[[ Information supplied open ]]

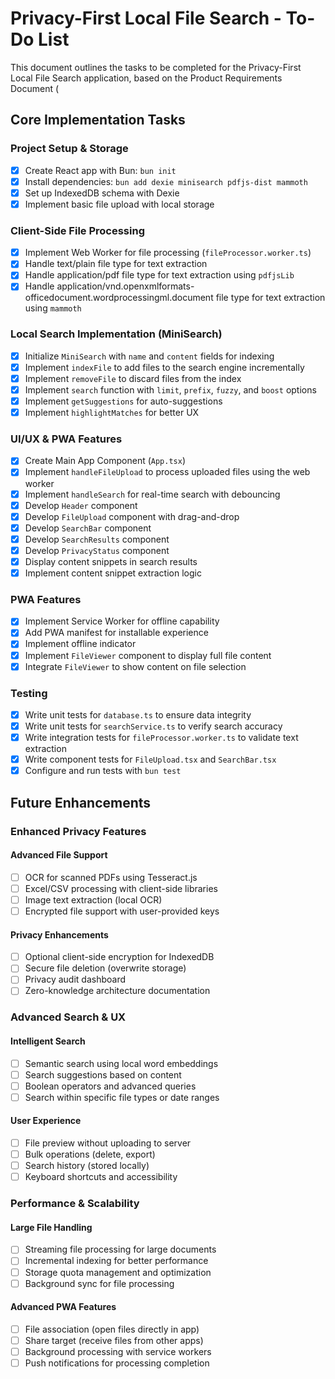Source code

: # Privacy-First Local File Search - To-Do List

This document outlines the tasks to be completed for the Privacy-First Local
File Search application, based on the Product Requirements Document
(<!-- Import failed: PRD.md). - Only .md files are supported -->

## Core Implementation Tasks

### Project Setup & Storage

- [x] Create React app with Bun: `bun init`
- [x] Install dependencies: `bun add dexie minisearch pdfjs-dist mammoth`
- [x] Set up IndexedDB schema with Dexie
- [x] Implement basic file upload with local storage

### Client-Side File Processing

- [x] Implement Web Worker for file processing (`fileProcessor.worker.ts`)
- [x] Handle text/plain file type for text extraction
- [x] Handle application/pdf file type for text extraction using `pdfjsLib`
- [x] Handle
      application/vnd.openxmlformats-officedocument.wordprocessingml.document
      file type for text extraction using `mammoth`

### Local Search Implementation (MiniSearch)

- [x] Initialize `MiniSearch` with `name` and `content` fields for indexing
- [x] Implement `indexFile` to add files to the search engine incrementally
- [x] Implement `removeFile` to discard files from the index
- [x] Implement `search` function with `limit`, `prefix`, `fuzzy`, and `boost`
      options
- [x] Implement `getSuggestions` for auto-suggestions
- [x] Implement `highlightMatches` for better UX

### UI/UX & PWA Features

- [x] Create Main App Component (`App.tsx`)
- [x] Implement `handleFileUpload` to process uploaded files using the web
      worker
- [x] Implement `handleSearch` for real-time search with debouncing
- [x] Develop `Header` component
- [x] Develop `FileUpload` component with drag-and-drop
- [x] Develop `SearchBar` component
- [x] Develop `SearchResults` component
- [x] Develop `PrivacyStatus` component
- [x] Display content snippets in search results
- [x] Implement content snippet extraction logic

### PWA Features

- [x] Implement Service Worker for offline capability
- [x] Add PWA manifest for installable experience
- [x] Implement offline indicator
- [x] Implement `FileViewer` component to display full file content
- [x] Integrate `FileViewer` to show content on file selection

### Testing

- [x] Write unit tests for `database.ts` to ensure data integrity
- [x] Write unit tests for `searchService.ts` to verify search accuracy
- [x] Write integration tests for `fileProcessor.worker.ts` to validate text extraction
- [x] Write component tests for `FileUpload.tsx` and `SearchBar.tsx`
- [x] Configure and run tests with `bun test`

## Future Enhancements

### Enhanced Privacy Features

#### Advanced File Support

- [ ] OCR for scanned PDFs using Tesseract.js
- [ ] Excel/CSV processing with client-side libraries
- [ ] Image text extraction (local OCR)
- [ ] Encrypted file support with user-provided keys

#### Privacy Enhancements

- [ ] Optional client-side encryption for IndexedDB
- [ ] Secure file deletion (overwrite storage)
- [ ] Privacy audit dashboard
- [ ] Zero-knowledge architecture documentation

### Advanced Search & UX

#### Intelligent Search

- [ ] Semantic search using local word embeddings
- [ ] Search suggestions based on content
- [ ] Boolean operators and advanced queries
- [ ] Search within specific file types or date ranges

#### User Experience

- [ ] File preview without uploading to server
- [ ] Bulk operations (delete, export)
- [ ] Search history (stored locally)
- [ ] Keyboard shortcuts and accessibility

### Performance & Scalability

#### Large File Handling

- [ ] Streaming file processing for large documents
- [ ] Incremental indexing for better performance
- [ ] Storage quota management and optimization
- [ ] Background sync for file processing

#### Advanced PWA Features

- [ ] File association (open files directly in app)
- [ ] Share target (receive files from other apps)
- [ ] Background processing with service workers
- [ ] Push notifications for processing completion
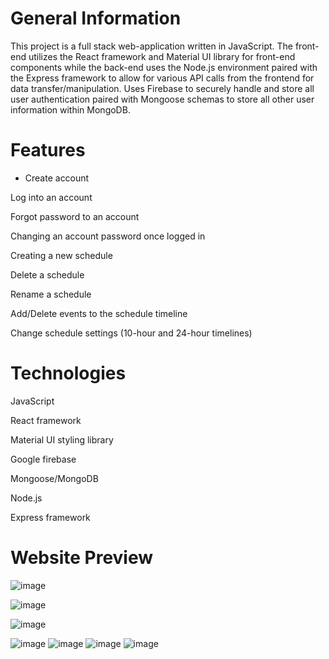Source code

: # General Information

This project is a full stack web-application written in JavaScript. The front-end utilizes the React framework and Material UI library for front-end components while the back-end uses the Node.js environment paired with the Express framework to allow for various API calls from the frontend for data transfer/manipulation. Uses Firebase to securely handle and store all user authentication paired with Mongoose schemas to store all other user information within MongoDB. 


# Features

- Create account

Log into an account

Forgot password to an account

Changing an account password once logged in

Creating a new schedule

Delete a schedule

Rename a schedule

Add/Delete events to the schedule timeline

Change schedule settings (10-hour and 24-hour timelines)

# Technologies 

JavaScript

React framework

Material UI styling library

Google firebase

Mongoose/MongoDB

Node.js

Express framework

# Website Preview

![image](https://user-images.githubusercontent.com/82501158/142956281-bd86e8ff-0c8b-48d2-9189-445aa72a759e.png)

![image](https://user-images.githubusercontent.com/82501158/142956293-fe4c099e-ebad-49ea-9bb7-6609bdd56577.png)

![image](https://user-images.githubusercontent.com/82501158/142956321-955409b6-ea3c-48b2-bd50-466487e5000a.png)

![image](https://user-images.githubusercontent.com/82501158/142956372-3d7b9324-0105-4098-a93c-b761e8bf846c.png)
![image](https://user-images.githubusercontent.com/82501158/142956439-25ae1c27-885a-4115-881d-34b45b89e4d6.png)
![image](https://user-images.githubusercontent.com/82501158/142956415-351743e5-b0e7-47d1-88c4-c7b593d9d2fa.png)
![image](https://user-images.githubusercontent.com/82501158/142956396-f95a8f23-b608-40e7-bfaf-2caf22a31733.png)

[[ Information supplied closed ]]

_Exercise directions_: Output the full listing verbatim, but drop the images.

_Answer for this exercise_:
Source code

: # Privacy-First Local File Search - To-Do List

This document outlines the tasks to be completed for the Privacy-First Local
File Search application, based on the Product Requirements Document
(<!-- Import failed: PRD.md). - Only .md files are supported -->

## Core Implementation Tasks

### Project Setup & Storage

- [x] Create React app with Bun: `bun init`
- [x] Install dependencies: `bun add dexie minisearch pdfjs-dist mammoth`
- [x] Set up IndexedDB schema with Dexie
- [x] Implement basic file upload with local storage

### Client-Side File Processing

- [x] Implement Web Worker for file processing (`fileProcessor.worker.ts`)
- [x] Handle text/plain file type for text extraction
- [x] Handle application/pdf file type for text extraction using `pdfjsLib`
- [x] Handle
      application/vnd.openxmlformats-officedocument.wordprocessingml.document
      file type for text extraction using `mammoth`

### Local Search Implementation (MiniSearch)

- [x] Initialize `MiniSearch` with `name` and `content` fields for indexing
- [x] Implement `indexFile` to add files to the search engine incrementally
- [x] Implement `removeFile` to discard files from the index
- [x] Implement `search` function with `limit`, `prefix`, `fuzzy`, and `boost`
      options
- [x] Implement `getSuggestions` for auto-suggestions
- [x] Implement `highlightMatches` for better UX

### UI/UX & PWA Features

- [x] Create Main App Component (`App.tsx`)
- [x] Implement `handleFileUpload` to process uploaded files using the web
      worker
- [x] Implement `handleSearch` for real-time search with debouncing
- [x] Develop `Header` component
- [x] Develop `FileUpload` component with drag-and-drop
- [x] Develop `SearchBar` component
- [x] Develop `SearchResults` component
- [x] Develop `PrivacyStatus` component
- [x] Display content snippets in search results
- [x] Implement content snippet extraction logic

### PWA Features

- [x] Implement Service Worker for offline capability
- [x] Add PWA manifest for installable experience
- [x] Implement offline indicator
- [x] Implement `FileViewer` component to display full file content
- [x] Integrate `FileViewer` to show content on file selection

### Testing

- [x] Write unit tests for `database.ts` to ensure data integrity
- [x] Write unit tests for `searchService.ts` to verify search accuracy
- [x] Write integration tests for `fileProcessor.worker.ts` to validate text extraction
- [x] Write component tests for `FileUpload.tsx` and `SearchBar.tsx`
- [x] Configure and run tests with `bun test`

## Future Enhancements

### Enhanced Privacy Features

#### Advanced File Support

- [ ] OCR for scanned PDFs using Tesseract.js
- [ ] Excel/CSV processing with client-side libraries
- [ ] Image text extraction (local OCR)
- [ ] Encrypted file support with user-provided keys

#### Privacy Enhancements

- [ ] Optional client-side encryption for IndexedDB
- [ ] Secure file deletion (overwrite storage)
- [ ] Privacy audit dashboard
- [ ] Zero-knowledge architecture documentation

### Advanced Search & UX

#### Intelligent Search

- [ ] Semantic search using local word embeddings
- [ ] Search suggestions based on content
- [ ] Boolean operators and advanced queries
- [ ] Search within specific file types or date ranges

#### User Experience

- [ ] File preview without uploading to server
- [ ] Bulk operations (delete, export)
- [ ] Search history (stored locally)
- [ ] Keyboard shortcuts and accessibility

### Performance & Scalability

#### Large File Handling

- [ ] Streaming file processing for large documents
- [ ] Incremental indexing for better performance
- [ ] Storage quota management and optimization
- [ ] Background sync for file processing

#### Advanced PWA Features

- [ ] File association (open files directly in app)
- [ ] Share target (receive files from other apps)
- [ ] Background processing with service workers
- [ ] Push notifications for processing completion
Source code

: # General Information

This project is a full stack web-application written in JavaScript. The front-end utilizes the React framework and Material UI library for front-end components while the back-end uses the Node.js environment paired with the Express framework to allow for various API calls from the frontend for data transfer/manipulation. Uses Firebase to securely handle and store all user authentication paired with Mongoose schemas to store all other user information within MongoDB. 


# Features

- Create account

Log into an account

Forgot password to an account

Changing an account password once logged in

Creating a new schedule

Delete a schedule

Rename a schedule

Add/Delete events to the schedule timeline

Change schedule settings (10-hour and 24-hour timelines)

# Technologies 

JavaScript

React framework

Material UI styling library

Google firebase

Mongoose/MongoDB

Node.js

Express framework

# Website Preview

![image](https://user-images.githubusercontent.com/82501158/142956281-bd86e8ff-0c8b-48d2-9189-445aa72a759e.png)

![image](https://user-images.githubusercontent.com/82501158/142956293-fe4c099e-ebad-49ea-9bb7-6609bdd56577.png)

![image](https://user-images.githubusercontent.com/82501158/142956321-955409b6-ea3c-48b2-bd50-466487e5000a.png)

![image](https://user-images.githubusercontent.com/82501158/142956372-3d7b9324-0105-4098-a93c-b761e8bf846c.png)
![image](https://user-images.githubusercontent.com/82501158/142956439-25ae1c27-885a-4115-881d-34b45b89e4d6.png)
![image](https://user-images.githubusercontent.com/82501158/142956415-351743e5-b0e7-47d1-88c4-c7b593d9d2fa.png)
![image](https://user-images.githubusercontent.com/82501158/142956396-f95a8f23-b608-40e7-bfaf-2caf22a31733.png)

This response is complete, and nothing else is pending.